Linc Energy’s insolvency disclaimer prevails over environmental demands

The success of the claims of Linc Energy’s liquidators against Queensland’s Environmental Protection Authority (EPA) won’t resolve the continuing legal and policy tension between insolvency law and environmental law.

But the Queensland Court of Appeal’s decision is a step in a certain direction away from a general view that insolvency principles of equal sharing should cede to certain priority claims in the public interest, and not only in relation to environmental claims: Longley v Chief Executive, Department of Environment and Heritage Protection [2018] QCA 32 – Linc Energy.

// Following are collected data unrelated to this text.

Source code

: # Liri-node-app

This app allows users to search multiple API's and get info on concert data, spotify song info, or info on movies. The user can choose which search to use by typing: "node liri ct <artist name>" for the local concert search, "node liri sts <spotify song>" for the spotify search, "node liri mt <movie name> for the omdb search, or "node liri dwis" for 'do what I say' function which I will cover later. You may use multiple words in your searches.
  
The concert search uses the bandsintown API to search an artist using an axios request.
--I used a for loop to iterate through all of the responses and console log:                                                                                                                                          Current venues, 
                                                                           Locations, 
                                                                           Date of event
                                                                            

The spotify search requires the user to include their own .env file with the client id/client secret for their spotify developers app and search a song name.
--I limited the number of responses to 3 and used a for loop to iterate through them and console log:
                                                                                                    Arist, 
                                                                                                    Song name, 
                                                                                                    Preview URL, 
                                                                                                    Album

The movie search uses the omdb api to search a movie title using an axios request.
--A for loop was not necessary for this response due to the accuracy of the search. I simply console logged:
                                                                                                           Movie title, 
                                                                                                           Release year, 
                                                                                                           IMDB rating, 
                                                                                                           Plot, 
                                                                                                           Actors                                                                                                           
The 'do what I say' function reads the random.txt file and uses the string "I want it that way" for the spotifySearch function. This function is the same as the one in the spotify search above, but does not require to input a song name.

The dispute concerned the EPA’s environmental protection order (EPO) that Linc attend to its environmental obligations in relation to a pilot underground coal gasification project on land near Chinchilla in Queensland.  The liquidators disclaimed the land, and its potentially financially burdensome environmental requirements.

The EPA claimed that its EPO prevailed over the right of disclaimer because of the operation of s 5G of the Corporations Act (CA), which preserves the paramountcy of certain state laws inconsistent with Commonwealth law, despite section 109 of the Constitution; that is, that s 5G “rolls back the operation of the CA in order to avoid that inconsistency”.

The Court of Appeal held that the timing was such that there was no cause to consider the operation of s 5G, because the EPA accepted that the property had been disclaimed and thereby accepted that the disclaimer terminated the liabilities under the EPO.

Section 5G 

“should not be construed and applied to produce an operation of the CA which the Commonwealth Parliament could not have intended.  It could not have been intended that by a disclaimer of property, a liquidator could cause a company to lose all of its rights and interests in or in respect of the property, but remain burdened by a liability in respect of it.  That would be an absurd operation of a law which has a long recognised purpose of enabling the company to rid itself of burdensome obligations”.

The Court of Appeal did go on to analyse the potential operation of s 5G, were it to have applied, and its limitations.

There is some potential fallout

  • The EPA could seek special leave to appeal to the High Court of Australia. Given the significance both of s 5G, and of the need to maintain environmental standards in mining operations, there may be other states, and territories, seeking leave to intervene to support leave being given.
  • It might prompt the EPA to seek a wider range of respondents under its ‘chain of responsibility’ provisions in Queensland’s Environmental Protection Act;
  • As the decision stands, it may be some impediment to the outcome of the WA government’s referral to COAG of the idea that ‘something must be done’ about liquidators walking away from environmental claims. On the other hand, it may be a prompt for that issue to be agitated;
  • Also if the decision stands, it might not impede other such legislative attempts, based on s 5G, in different sequences of events;
  • It will be relevant to the current Senate inquiry into the federal government’s environmental protection laws; and into accounting standards;
  • Preferably, it may cause governments to reflect on a better way to recover mining remediation costs than seeking to recover them from remaining assets of a failed company, and over the rights of other creditors;
  • It may be relevant to the reserved decision of the Supreme Court of Canada which itself is determining very similar issues, in terms of federal paramountcy of Canadian insolvency law over provincial (state) environmental regulation; and the nature and extent of the right of disclaimer.

One important provision in Canada, is that its law sensibly draws a line (if this need be said at all) confirming that liquidators are not to be found responsible for past environmental breaches of companies to which they have just been appointed.  The law then provides a more realistic standard of care for the liquidator’s handling of the environmental issues during the winding up or restructure of the business: see Insolvency disclaimer of orphan wells – Linc Energy compared.

A resolution

The issue is not simple and perhaps lies more in the environmental camp, which has to achieve the balance between the prosperity that mining and related activity can bring, and the financial and social costs that it can also inflict.  Getting money, or justice, from the depleted or non-existent assets of a failed company is not the best way, as the ATO, and many other creditors understand.